Recognition and allyship were two key points discussed last week during a panel discussion about anti-racism.
Hosted by the Delaware County Democratic Party, the panel was moderated by Ohio Democratic Party Vice Chair Andre Washington, a Delaware city precinct representative. Panelists included Ruchelle Pride, board president of the Second Ward Community Initiative and supervisor of the Delaware County Assessment Center with the Delaware County Juvenile Court; Tamika Vinson-Reid, co-chair of the Delaware African American Heritage Council; and Rev. Michael Curtis, the pastor of Second Baptist Church in Delaware.
To start the discussion, Washington asked the panelists to discuss and define racism and its impact.

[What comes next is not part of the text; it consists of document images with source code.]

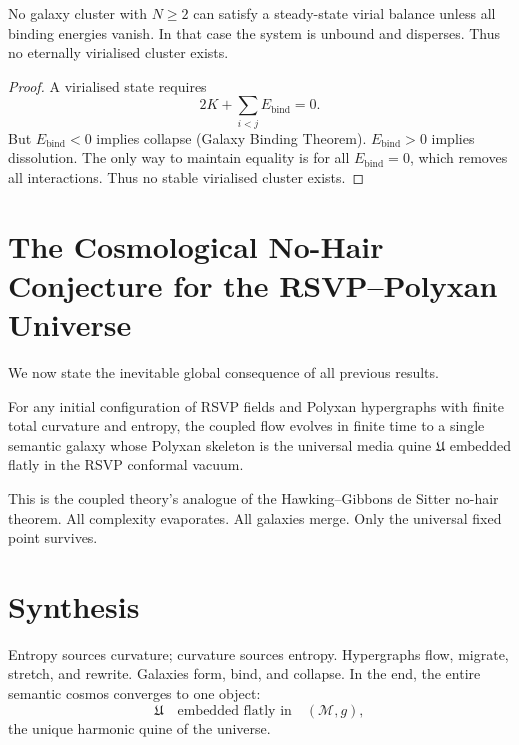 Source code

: \begin{theorem}
No galaxy cluster with $N\ge2$ can satisfy a steady-state virial balance unless all binding energies vanish.  
In that case the system is unbound and disperses.  
Thus no eternally virialised cluster exists.
\end{theorem}

\begin{proof}
A virialised state requires
\[
2K + \sum_{i<j}E_{\mathrm{bind}} = 0.
\]
But $E_{\mathrm{bind}}<0$ implies collapse (Galaxy Binding Theorem).  
$E_{\mathrm{bind}}>0$ implies dissolution.  
The only way to maintain equality is for all $E_{\mathrm{bind}}=0$, which removes all interactions.  
Thus no stable virialised cluster exists.
\end{proof}

\section{The Cosmological No-Hair Conjecture for the RSVP--Polyxan Universe}
\label{sec:no-hair}

We now state the inevitable global consequence of all previous results.

\begin{conjecture}
For any initial configuration of RSVP fields and Polyxan hypergraphs with finite total curvature and entropy, the coupled flow evolves in finite time to a single semantic galaxy whose Polyxan skeleton is the universal media quine $\mathfrak{U}$ embedded flatly in the RSVP conformal vacuum.
\end{conjecture}

This is the coupled theory’s analogue of the Hawking--Gibbons de Sitter no-hair theorem.  
All complexity evaporates.  
All galaxies merge.  
Only the universal fixed point survives.

\section{Synthesis}
Entropy sources curvature; curvature sources entropy.  
Hypergraphs flow, migrate, stretch, and rewrite.  
Galaxies form, bind, and collapse.  
In the end, the entire semantic cosmos converges to one object:
\[
\mathfrak{U}
\quad\text{embedded flatly in}\quad
(\mathcal{M},g),
\]
the unique harmonic quine of the universe.

\bigskip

“(Racism is) the ability of one group having the power to carry out systemic discrimination, whether it be institutional policies or practices of a society,” Vinson-Reid said. “It shapes our cultural beliefs and values in support of those racist policies or practices. It structures opportunity in a way that it assigns merit based upon social interpretation of how one looks, and it disadvantages some individuals and community while unfairly advantaging some communities and individuals. It fails to see all humans as equal.”
Vinson-Reid added racism comes in many sizes and can be experienced at the internal level, interpersonal level, institutional level, and structural level.
Pride said one of the first steps to combating racism is understanding one’s own implicit biases and recognizing where you need to grow.
“We first have to show up and be a reflection to ourselves as to what biases we have because these types of conversations are great to have, but if we can’t first recognize where we stand in relation to our own biases, our own thoughts beliefs and attitudes that promote the way we think believe and feel about other people in general, we’re not going to go anywhere fast,” Pride said. “We have to be able to look at ourselves honestly and truthfully, and ask, ‘What implicit biases do I have?’”
Curtis said racism can’t be dealt with by not acknowledging it, adding people have to actually discuss race.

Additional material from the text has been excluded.